(Rendered images with source text)
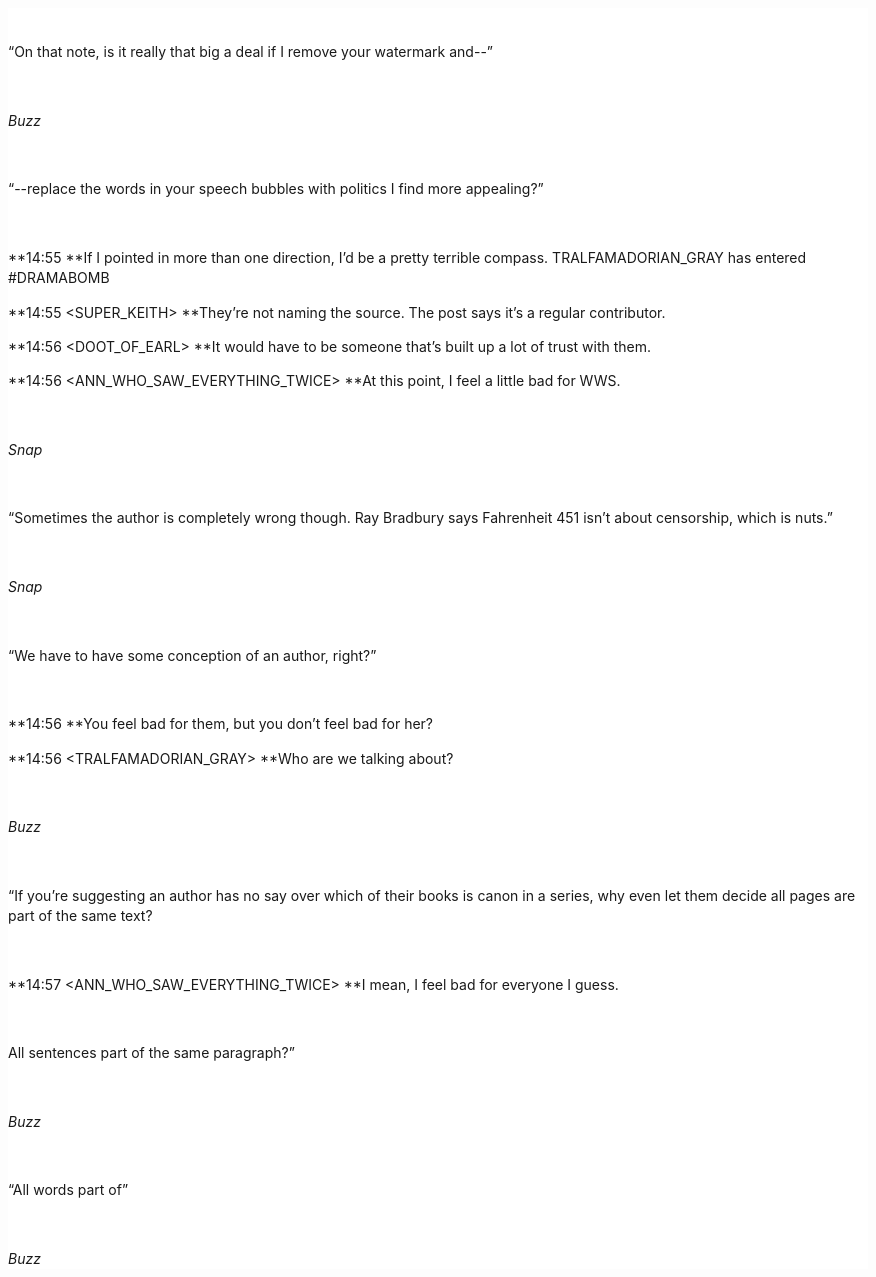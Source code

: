                                                             

 “On that note, is it really that big a deal if I remove your watermark and--”

                                                            

 *Buzz*

                                                            

 “--replace the words in your speech bubbles with politics I find more appealing?”

                                                            

 **14:55 <FEZZWICK> **If I pointed in more than one direction, I’d be a pretty terrible compass. TRALFAMADORIAN\_GRAY has entered #DRAMABOMB                                              

 **14:55 <SUPER\_KEITH> **They’re not naming the source. The post says it’s a regular contributor.

 **14:56 <DOOT\_OF\_EARL> **It would have to be someone that’s built up a lot of trust with them.

 **14:56 <ANN\_WHO\_SAW\_EVERYTHING\_TWICE> **At this point, I feel a little bad for WWS.

                                                            

 *Snap*

                                                            

 “Sometimes the author is completely wrong though. Ray Bradbury says Fahrenheit 451 isn’t about censorship, which is nuts.”

                                                            

 *Snap*

                                                            

 “We have to have some conception of an author, right?”

                                                            

 **14:56 <BRICKKILLEDAGUY> **You feel bad for them, but you don’t feel bad for her?                      

 **14:56 <TRALFAMADORIAN\_GRAY> **Who are we talking about?

                                                            

 *Buzz*

                                                            

 “If you’re suggesting an author has no say over which of their books is canon in a series, why even let them decide all pages are part of the same text?

                                                            

 **14:57 <ANN\_WHO\_SAW\_EVERYTHING\_TWICE> **I mean, I feel bad for everyone I guess.

                                                            

 All sentences part of the same paragraph?”

                                                            

 *Buzz*

                                                            

 “All words part of”

                                                            

 *Buzz*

▸ **WORK REQUEST**: What is needed is an exact printout of every line from the one with "the same text?" through the end of the data, including both, and nothing more.

▸ **OUTPUT FOR THIS EXERCISE**:
 “If you’re suggesting an author has no say over which of their books is canon in a series, why even let them decide all pages are part of the same text?

                                                            

 **14:57 <ANN\_WHO\_SAW\_EVERYTHING\_TWICE> **I mean, I feel bad for everyone I guess.

                                                            

 All sentences part of the same paragraph?”

                                                            

 *Buzz*

                                                            

 “All words part of”

                                                            

 *Buzz*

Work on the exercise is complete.